IGF-1 is maintained in the circulation by IGF binding proteins, the most abundant being IGFBP-3.23 A major characteristic of Crohn's disease is protein-losing enteropathy, resulting in proteins being lost into the lumen of the intestine.24 ,25 We aimed therefore to ascertain if the degree of protein-losing enteropathy(PLE) blunted the ability of subcutaneous rhIGF-1 to achieve significant peak concentrations, or if it directly affected IGF binding proteins. PLE was quantified by the concentrations of α1-antitrypsin in stool.26 Using this measure, PLE had no effect on the change in IGF-1 induced by a subcutaneous injection (figure 2A).

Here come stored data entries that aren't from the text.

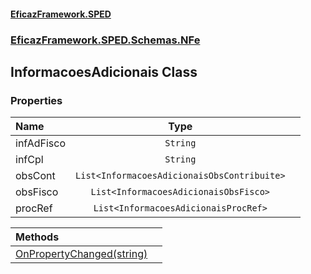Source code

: #### [EficazFramework.SPED](EficazFrameworkSPED.md 'EficazFramework SPED')
### [EficazFramework.SPED.Schemas.NFe](EficazFramework.SPED.Schemas.NFe.md 'EficazFramework.SPED.Schemas.NFe')

## InformacoesAdicionais Class
### Properties

| Name | Type | |
| :--- | :---: | :--- |
| infAdFisco | `String` |  |
| infCpl | `String` |  |
| obsCont | `List<InformacoesAdicionaisObsContribuite>` |  |
| obsFisco | `List<InformacoesAdicionaisObsFisco>` |  |
| procRef | `List<InformacoesAdicionaisProcRef>` |  |

| Methods | |
| :--- | :--- |
| [OnPropertyChanged(string)](EficazFramework.SPED.Schemas.NFe/InformacoesAdicionais/OnPropertyChanged(string).md 'EficazFramework.SPED.Schemas.NFe.InformacoesAdicionais.OnPropertyChanged(string)') | |
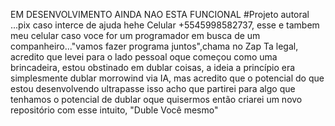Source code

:EM DESENVOLVIMENTO AINDA NAO ESTA FUNCIONAL
#Projeto autoral ...pix caso interce de ajuda hehe Celular +5545998582737, esse e tambem meu celular caso voce for um programador em busca de um companheiro..."vamos fazer programa juntos",chama no Zap
Ta legal, acredito que levei para o lado pessoal oque começou como uma brincadeira, estou obstinado em dublar coisas, a ideia a princípio era simplesmente dublar morrowind via IA, mas acredito que o potencial do que estou desenvolvendo ultrapasse isso acho que partirei para algo que tenhamos o potencial de dublar oque quisermos então criarei um novo repositório com esse intuito, "Duble Você mesmo"
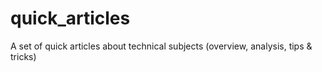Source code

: # quick_articles
A set of quick articles about technical subjects (overview, analysis, tips &amp; tricks)
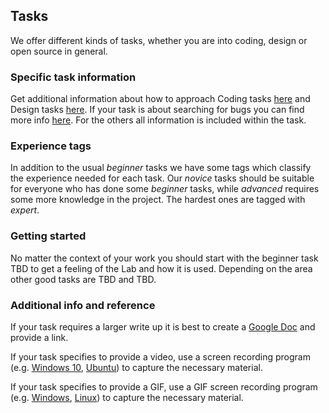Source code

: ## Tasks

We offer different kinds of tasks, whether you are into coding, design or open source in general.

### Specific task information

Get additional information about how to approach Coding tasks [here](./coding.md) and Design tasks [here](./design.md).
If your task is about searching for bugs you can find more info [here](./quality_assurance.md).
For the others all information is included within the task.

### Experience tags

In addition to the usual *beginner* tasks we have some tags which classify the experience needed for each task.
Our *novice* tasks should be suitable for everyone who has done some *beginner* tasks, while *advanced* requires some more knowledge in the project.
The hardest ones are tagged with *expert*.

### Getting started

No matter the context of your work you should start with the beginner task TBD to get a feeling of the Lab and how it is used. Depending on the area other good tasks are TBD and TBD.

### Additional info and reference

If your task requires a larger write up it is best to create a [Google Doc](https://www.google.com/docs/about/) and provide a link.

If your task specifies to provide a video, use a screen recording program (e.g. [Windows 10](https://betanews.com/2019/01/14/windows-10-screen-recorder-ultility/), [Ubuntu](https://www.omgubuntu.co.uk/2018/06/gnome-shell-screen-recorder-ubuntu)) to capture the necessary material.

If your task specifies to provide a GIF, use a GIF screen recording program (e.g. [Windows](https://www.screentogif.com/), [Linux](https://github.com/phw/peek)) to capture the necessary material.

IGFBP-3 concentrations are depressed in children with chronic IGF-1 deficiency27 and all children in the study had low IGFBP-3 (figure 2B). We wished to determine, however, whether IGFBP-3 concentrations depended on the degree of PLE, as this would indicate that PLE may affect IGF-1 pharmacokinetics. However, no association was observed.
In the second admission, the participants received twice daily doses, to determine if IGF-1 concentrations would be enhanced over a longer period. The initial injection increased the IGF-1 concentrations into the normal range (figure 1A). Increases over a sustained period were successfully achieved (figure 1C) and as expected multiple daily dosing led to lower variability between peak and trough concentrations. Taking the area under the curve divided by time as the average IGF-1 concentration, it became clear that on 120 µg/kg, some children had an average IGF-1 SDS of greater than +2.5, while other children had appropriate concentrations. Increased circulating IGF-1 in acromegaly has been linked with an increased risk of colon cancer.13 ,28 Fortunately, we have a clear understanding of how IGF-1 concentrations relate to colon cancer risk in acromegaly.13 These studies show that the increased cancer risk was seen in individuals whose circulating IGF-1 was +2.5 SDS or greater. Using our data, we developed a model from which the dose–concentration relationship could be derived. We then investigated the covariates on which dosing could be individualised. This allowed us to correct circulating IGF-1 without causing excessively high concentrations: ensuring that our dosing regimens resulted in concentrations that were below +2.5 SDS, we developed a utility model to predict the IGF-1 SDS achieved on regular dosing.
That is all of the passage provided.